Hmm...."Chanting hosannas to anything that facilitates free trade" sounds like it was said with a smirk doesn't it? Real libertarians like Ron Paul and real champions of free-market enterprise like the John Birch Society know that just because some government apparatchiks and their private collaborators put a "free trade" label on a trade regimen doesn't make it so. Erasing tariffs along with the borders they are collected at and replacing them with new supra-national regulatory bodies unaccountable to local citizenry is not anything that can be legitimately considered free trade.

This brings us then to our choice of using the word fascists to describe Dalmia and Gilroy in the leading abstract of this article. Sure, we don't like being smeared as xenophobic and that may emotionally taint our riposte, but in our case we will actually offer justification for hurling ugly epithets at our opponents.

Here is how we see it:

The King of Spain is free to stroll into Texas with wealth he has honestly acquired and offer private landowners rates on their property for which they are willing to sell at. If the Spanish sovereign wishes to build a superhighway on his newly purchased property in the one country on Earth founded with the people as sovereigns, he may do so. If he wishes to charge customers a fee to use his property he is generally free to do that as well. This is free trade as most libertarians, Austrian school economists and other promoters of true free markets might be willing to shout a hosanna or two over.
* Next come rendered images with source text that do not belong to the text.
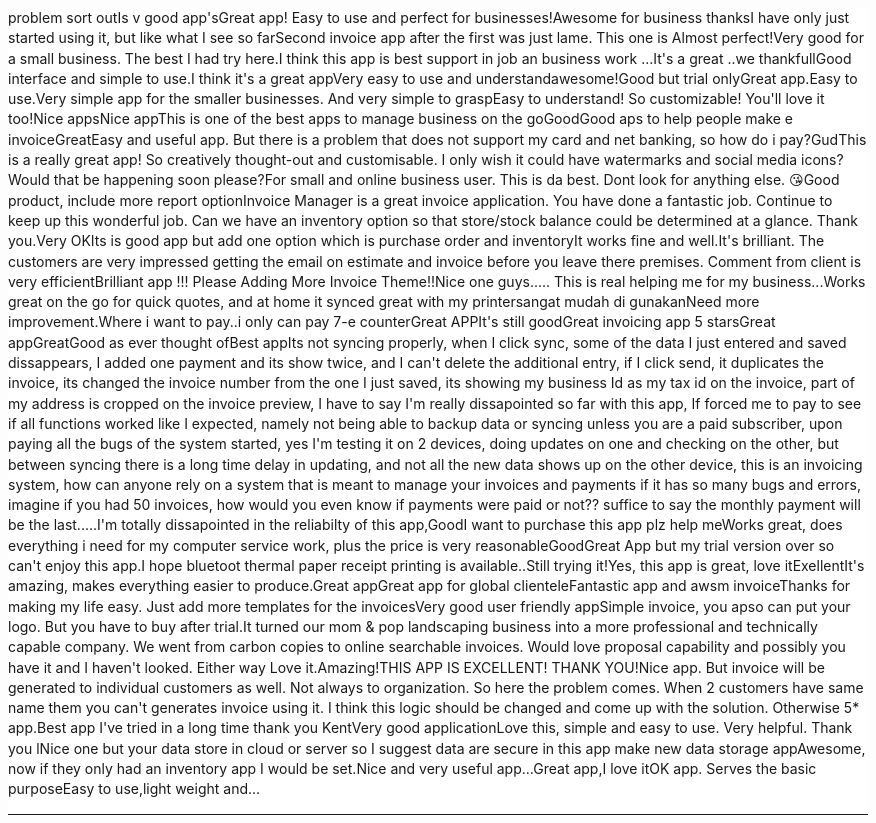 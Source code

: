 problem sort outIs v good app'sGreat app! Easy to use and perfect for businesses!Awesome for business thanksI have only just started using it, but like what I see so farSecond invoice app after the first was just lame. This one is Almost 
perfect!Very good for a small business. The best I had try here.I think this app is best support in job an business work ...It's a great ..we thankfullGood interface and simple to use.I think it's a great appVery easy to use and understandawesome!Good but trial onlyGreat app.Easy to use.Very simple app for the smaller businesses. And very simple to graspEasy to understand! So customizable! You'll love it too!Nice appsNice appThis is one of the best apps to manage business on the goGoodGood aps to help people make e invoiceGreatEasy and useful app. But there is a problem that does not support my card 
and net banking, so how do i pay?GudThis is a really great app! So creatively thought-out and customisable. I 
only wish it could have watermarks and social media icons? Would that be 
happening soon please?For small and online business user. This is da best. Dont look for anything 
else. 😘Good product, include more report optionInvoice Manager is a great invoice application. You have done a fantastic 
job. Continue to keep up this wonderful job. Can we have an inventory 
option so that store/stock balance could be determined at a glance. Thank 
you.Very OKIts is good app but add one option which is purchase order and inventoryIt works fine and well.It's brilliant. The customers are very impressed getting the email on 
estimate and invoice before you leave there premises. Comment from client 
is very efficientBrilliant app !!! Please Adding More Invoice Theme!!Nice one guys..... This is real helping me for my business...Works great on the go for quick quotes, and at home it synced great with my 
printersangat mudah di gunakanNeed more improvement.Where i want to pay..i only can pay 7-e counterGreat APPIt's still goodGreat invoicing app 5 starsGreat appGreatGood as ever thought ofBest appIts not syncing properly, when I click sync, some of the data I just 
entered and saved dissappears, I added one payment and its show twice, and 
I can't delete the additional entry, if I click send, it duplicates the 
invoice, its changed the invoice number from the one I just saved, its 
showing my business Id as my tax id on the invoice, part of my address is 
cropped on the invoice preview, I have to say I'm really dissapointed so 
far with this app, If forced me to pay to see if all functions worked like 
I expected, namely not being able to backup data or syncing unless you are 
a paid subscriber, upon paying all the bugs of the system started, yes I'm 
testing it on 2 devices, doing updates on one and checking on the other, 
but between syncing there is a long time delay in updating, and not all the 
new data shows up on the other device, this is an invoicing system, how can 
anyone rely on a system that is meant to manage your invoices and payments 
if it has so many bugs and errors, imagine if you had 50 invoices, how 
would you even know if payments were paid or not?? suffice to say the 
monthly payment will be the last.....I'm totally dissapointed in the 
reliabilty of this app,GoodI want to purchase this app plz help meWorks great, does everything i need for my computer service work, plus the 
price is very reasonableGoodGreat App but my trial version over so can't enjoy this app.I hope bluetoot thermal paper receipt printing is available..Still trying it!Yes, this app is great, love itExellentIt's amazing, makes everything easier to produce.Great appGreat app for global clienteleFantastic app and awsm invoiceThanks for making my life easy. Just add more templates for the invoicesVery good user friendly appSimple invoice, you apso can put your logo. But you have to buy after trial.It turned our mom & pop landscaping business into a more professional and technically capable company. We went from carbon copies to online searchable invoices. Would love proposal capability and possibly you have it and I haven't looked. Either way Love it.Amazing!THIS APP IS EXCELLENT! THANK YOU!Nice app. But invoice will be generated to individual customers as well. Not always to organization. So here the problem comes. When 2 customers have same name them you can't generates invoice using it. I think this logic should be changed and come up with the solution. Otherwise 5* app.Best app I've tried in a long time thank you KentVery good applicationLove this, simple and easy to use. Very helpful. Thank you lNice one but your data store in cloud or server so I suggest data are secure in this app make new data storage  appAwesome, now if they only had an inventory app I would be set.Nice and very useful app...Great app,I love itOK app. Serves the basic purposeEasy to use,light weight and...

---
If, however, the King of Spain forms a shell company that contracts with an anointed Republican front runner for President to legally represent him before governments in the United States and then negotiates with those governments to have the private land of others seized under post-Kelo eminent domain rulings, this is certainly not free trade. In this case, you could not get an honest libertarian like Ron Paul to shout anything but force and fraud. (Though you could get writers at Reason to call it anything else but what it is.)

Therefore, by cynically dismissing as xenophobes those who value the importance of a national sovereignty that gives a free people the power to govern themselves under a representative and republican form of government, public-private partnership apologists like Dalmia and Gilroy betray themselves for what they really are: phony libertarians quite at home operating within the courts of kings — and fascists.

Any day that the LA Times company newsletter would like to let us have it out with Dalmia and Gilroy on the editorial page as to who is using their epithets more truthfully, we would be happy to accept the challenge. We are not holding our breath, however.

Since a free people would never voluntarily travel down the Road to Serfdom, what the LA Times and Reason magazine are really trying to do is sell us a toll ticket on the Conspiratorial highway of their sponsors.

Endnotes:

I would ask public-private partnership guru Mr. Gilroy to consider going back to school to bone up on what true free markets are all about, but looking at his curriculum vitae I am going to guess that libertarian standards like Human Action, Atlas Shrugged, and The Law were not part of his required reading on the way to receiving a degree in Regional and Urban Planning.

Perhaps the most significant supporter of Reason magazine is Charles Koch, head of the world's largest private corporation. While company patriarch Fred Koch called Robert Welch a friend and supported The John Birch Society, the younger Koch has fallen rather far from the tree of liberty. Alas, Charles Koch, also a driving force at The Cato Institute, is no John Galt or Hank Rearden no matter how many Randian and Misian laurels Forbes magazine offers to bestow on him.

There is freedom and liberty and then there is fascism paying good money to pass itself off as freedom and liberty. (And yes, I know the commies said the same thing about the John Birch Society in the 1960s. But, whom are you going to trust, me or the commies?)